Kış geldi çattı. Tatiller, sokaklarda saatler süren gezmeler rafa kalktı, kupalar ele alındı ve sıcacık dekorasyonlarla kaynaşmanın vakti geldi. Yazın bahçe alternatiflerine koşan bizler, kışın ise iç mimarisinde hayat bulduğumuz kafelerde alıyoruz soluğu.
Ankara’nın belki de en çok buram buram tarih kokan yeridir Ulus. Samanpazarıyla, kalesiyle, müzeleriyle… Gramofon Kafe, Koyunpazarı Yokuşu’nda, Müzeyyen Senar ya da Zeki Müren eşliğinde kahve içmek isteyenlerin, hatta dinledikleri plakları satın almayı düşünenlerin gizli cennetidir. Gerek çalışanlar, gerek dekor gerekse müzik, sizleri Ankara’nın sıradan denilen şehir hayatından alır götürür ve popüler kafe kültüründen gerçek bir kahveye kolayca geçiş yapıverirsiniz.

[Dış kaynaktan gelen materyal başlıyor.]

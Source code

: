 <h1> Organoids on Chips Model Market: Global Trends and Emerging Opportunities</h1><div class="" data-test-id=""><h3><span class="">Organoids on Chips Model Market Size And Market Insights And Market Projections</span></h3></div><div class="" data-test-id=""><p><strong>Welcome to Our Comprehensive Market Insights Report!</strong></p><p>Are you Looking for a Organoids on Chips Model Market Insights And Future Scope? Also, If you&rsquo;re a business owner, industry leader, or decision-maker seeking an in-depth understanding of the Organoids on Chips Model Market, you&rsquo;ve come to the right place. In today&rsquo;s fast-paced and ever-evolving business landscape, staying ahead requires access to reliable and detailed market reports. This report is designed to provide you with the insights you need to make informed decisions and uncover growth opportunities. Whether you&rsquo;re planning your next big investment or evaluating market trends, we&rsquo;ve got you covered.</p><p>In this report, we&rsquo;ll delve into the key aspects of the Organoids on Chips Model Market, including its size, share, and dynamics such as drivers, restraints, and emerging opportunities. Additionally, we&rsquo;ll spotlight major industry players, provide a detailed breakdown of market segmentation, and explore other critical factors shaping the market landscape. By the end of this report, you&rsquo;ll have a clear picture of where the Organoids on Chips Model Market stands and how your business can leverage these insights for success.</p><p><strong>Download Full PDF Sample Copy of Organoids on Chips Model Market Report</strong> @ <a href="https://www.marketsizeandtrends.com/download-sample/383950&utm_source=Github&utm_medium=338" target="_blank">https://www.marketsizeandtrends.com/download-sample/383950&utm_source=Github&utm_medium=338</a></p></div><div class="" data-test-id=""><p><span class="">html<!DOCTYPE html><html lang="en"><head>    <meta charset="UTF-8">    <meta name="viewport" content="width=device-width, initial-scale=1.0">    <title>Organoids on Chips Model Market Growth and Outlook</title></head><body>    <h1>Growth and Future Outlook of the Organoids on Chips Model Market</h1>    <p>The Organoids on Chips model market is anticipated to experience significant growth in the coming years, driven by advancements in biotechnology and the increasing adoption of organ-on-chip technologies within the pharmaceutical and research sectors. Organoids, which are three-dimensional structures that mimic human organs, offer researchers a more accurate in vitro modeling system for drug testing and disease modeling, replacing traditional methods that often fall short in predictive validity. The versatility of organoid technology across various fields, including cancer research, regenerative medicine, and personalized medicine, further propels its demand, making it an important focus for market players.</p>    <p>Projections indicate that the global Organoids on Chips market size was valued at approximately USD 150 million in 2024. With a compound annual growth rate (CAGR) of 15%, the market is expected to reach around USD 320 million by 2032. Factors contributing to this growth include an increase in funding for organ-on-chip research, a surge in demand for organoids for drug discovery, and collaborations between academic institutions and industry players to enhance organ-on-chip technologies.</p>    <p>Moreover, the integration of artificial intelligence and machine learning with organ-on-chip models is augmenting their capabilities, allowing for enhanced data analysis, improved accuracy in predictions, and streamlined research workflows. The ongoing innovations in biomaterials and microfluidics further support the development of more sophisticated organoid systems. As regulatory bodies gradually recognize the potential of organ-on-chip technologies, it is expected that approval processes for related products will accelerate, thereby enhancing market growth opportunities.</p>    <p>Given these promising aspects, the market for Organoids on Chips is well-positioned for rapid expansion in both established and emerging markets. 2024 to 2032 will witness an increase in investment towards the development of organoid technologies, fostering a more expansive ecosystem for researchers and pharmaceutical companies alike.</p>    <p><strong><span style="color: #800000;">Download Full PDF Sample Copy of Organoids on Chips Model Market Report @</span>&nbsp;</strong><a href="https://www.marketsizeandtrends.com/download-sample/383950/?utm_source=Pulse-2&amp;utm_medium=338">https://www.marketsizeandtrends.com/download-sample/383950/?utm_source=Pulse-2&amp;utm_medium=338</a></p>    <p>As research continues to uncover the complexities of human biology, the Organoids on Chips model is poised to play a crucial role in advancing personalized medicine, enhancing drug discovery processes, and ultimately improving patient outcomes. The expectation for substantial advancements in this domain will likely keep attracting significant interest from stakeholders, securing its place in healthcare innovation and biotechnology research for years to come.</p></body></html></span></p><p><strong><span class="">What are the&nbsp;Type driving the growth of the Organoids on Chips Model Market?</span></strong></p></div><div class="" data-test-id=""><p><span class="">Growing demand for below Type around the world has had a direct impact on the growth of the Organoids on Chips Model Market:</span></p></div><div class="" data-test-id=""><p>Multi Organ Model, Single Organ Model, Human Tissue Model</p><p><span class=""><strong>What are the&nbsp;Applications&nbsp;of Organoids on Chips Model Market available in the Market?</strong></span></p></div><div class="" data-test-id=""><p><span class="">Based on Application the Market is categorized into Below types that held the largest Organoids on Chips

Bunların yanı sıra içeride saatlerce tek başınıza zaman geçirmeye ve fotoğraf çekmeye yetecek kadar malzeme bulabilirsiniz. Duvarlarda kendinizle yaşıt saatler, yeşilçam filmlerinden sahneler ve teknolojinin en ilkel kaldığı zamanlardan kalma parçalar bulabilirsiniz. Tuvalet kapısında kadın erkek figürleri yerine Bülent Ersoy’u kullanmaları ise ince ama yüz güldüren diğer detaylardan. Kısacası, Gramofon kafe, sizi geçmişe götüren sofistike ve ince sayılabilecek bir ruha sahip olmasının yanında Ankara’da Tunalı ya da Kızılay dışında, vintage-retro tarzda hizmet veren yegane kafelerden bir tanesi. Gözleme ise mekanın favori yiyeceği olmakla beraber şiddetle önerilir.

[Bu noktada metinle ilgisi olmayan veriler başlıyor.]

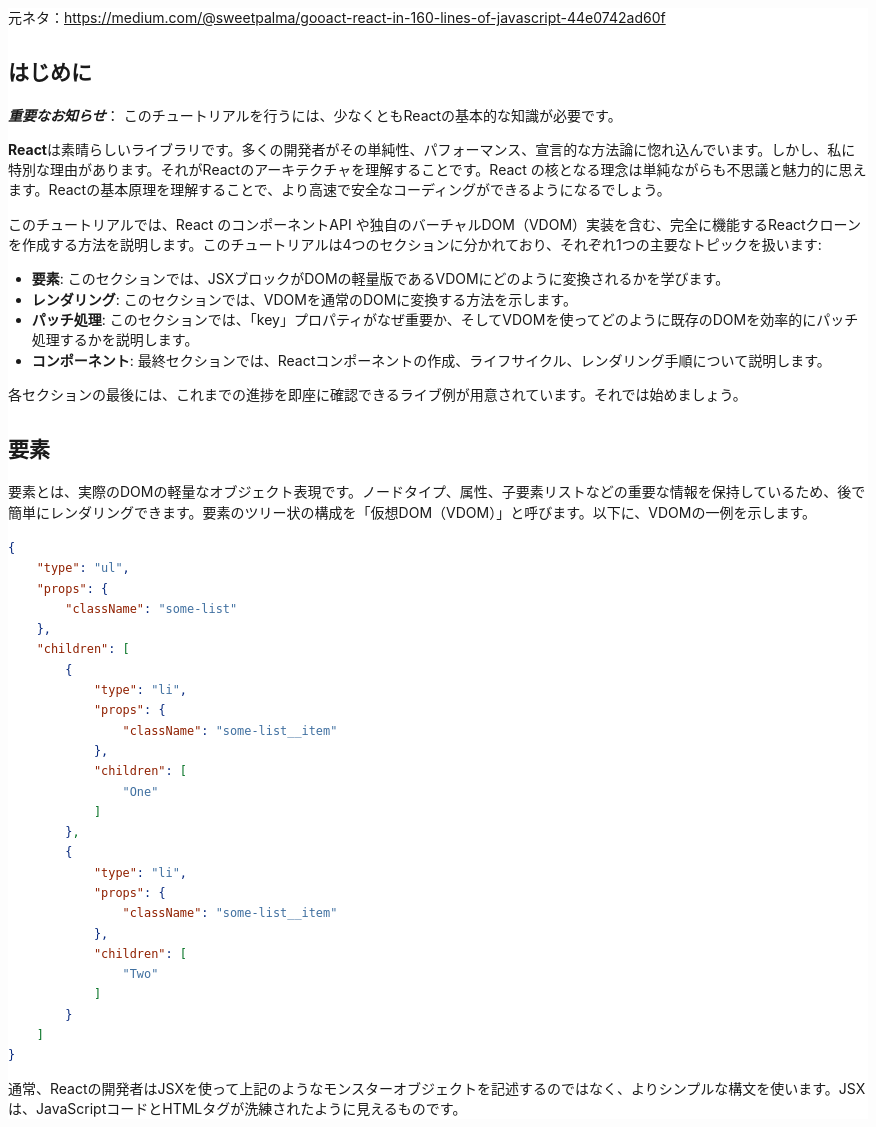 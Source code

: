 元ネタ：https://medium.com/@sweetpalma/gooact-react-in-160-lines-of-javascript-44e0742ad60f

## はじめに
***重要なお知らせ***： このチュートリアルを行うには、少なくともReactの基本的な知識が必要です。

**React**は素晴らしいライブラリです。多くの開発者がその単純性、パフォーマンス、宣言的な方法論に惚れ込んでいます。しかし、私に特別な理由があります。それがReactのアーキテクチャを理解することです。React の核となる理念は単純ながらも不思議と魅力的に思えます。Reactの基本原理を理解することで、より高速で安全なコーディングができるようになるでしょう。

このチュートリアルでは、React のコンポーネントAPI や独自のバーチャルDOM（VDOM）実装を含む、完全に機能するReactクローンを作成する方法を説明します。このチュートリアルは4つのセクションに分かれており、それぞれ1つの主要なトピックを扱います:

* **要素**: このセクションでは、JSXブロックがDOMの軽量版であるVDOMにどのように変換されるかを学びます。 
* **レンダリング**: このセクションでは、VDOMを通常のDOMに変換する方法を示します。
* **パッチ処理**: このセクションでは、「key」プロパティがなぜ重要か、そしてVDOMを使ってどのように既存のDOMを効率的にパッチ処理するかを説明します。
* **コンポーネント**: 最終セクションでは、Reactコンポーネントの作成、ライフサイクル、レンダリング手順について説明します。

各セクションの最後には、これまでの進捗を即座に確認できるライブ例が用意されています。それでは始めましょう。

## 要素
要素とは、実際のDOMの軽量なオブジェクト表現です。ノードタイプ、属性、子要素リストなどの重要な情報を保持しているため、後で簡単にレンダリングできます。要素のツリー状の構成を「仮想DOM（VDOM）」と呼びます。以下に、VDOMの一例を示します。

```json
{
    "type": "ul",
    "props": {
        "className": "some-list"
    },
    "children": [
        {
            "type": "li",
            "props": {
                "className": "some-list__item"
            },
            "children": [
                "One"
            ]
        },
        {
            "type": "li",
            "props": {
                "className": "some-list__item"
            },
            "children": [
                "Two"
            ]
        }
    ]
}
```

通常、Reactの開発者はJSXを使って上記のようなモンスターオブジェクトを記述するのではなく、よりシンプルな構文を使います。JSXは、JavaScriptコードとHTMLタグが洗練されたように見えるものです。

Garsonların huysuzluk etmediği, müziğin başınızı ağrıtmak yerine sizi dinlendirdiği, gerçekten konforlu bir ortamı sunan bu kafe, bana bu tarz yerlere değer vermek, zamansızlıktan ne kadar yakınsak da sahip çıkıp desteklememiz gerektiğini hatırlatıyor. Siz de sıradan kafe hayatına benim gibi alışamadıysanız, biraz geçmişe dönüp nostalji yaşamaya, içinize mis gibi bir tarihi hava çekmeye ne dersiniz?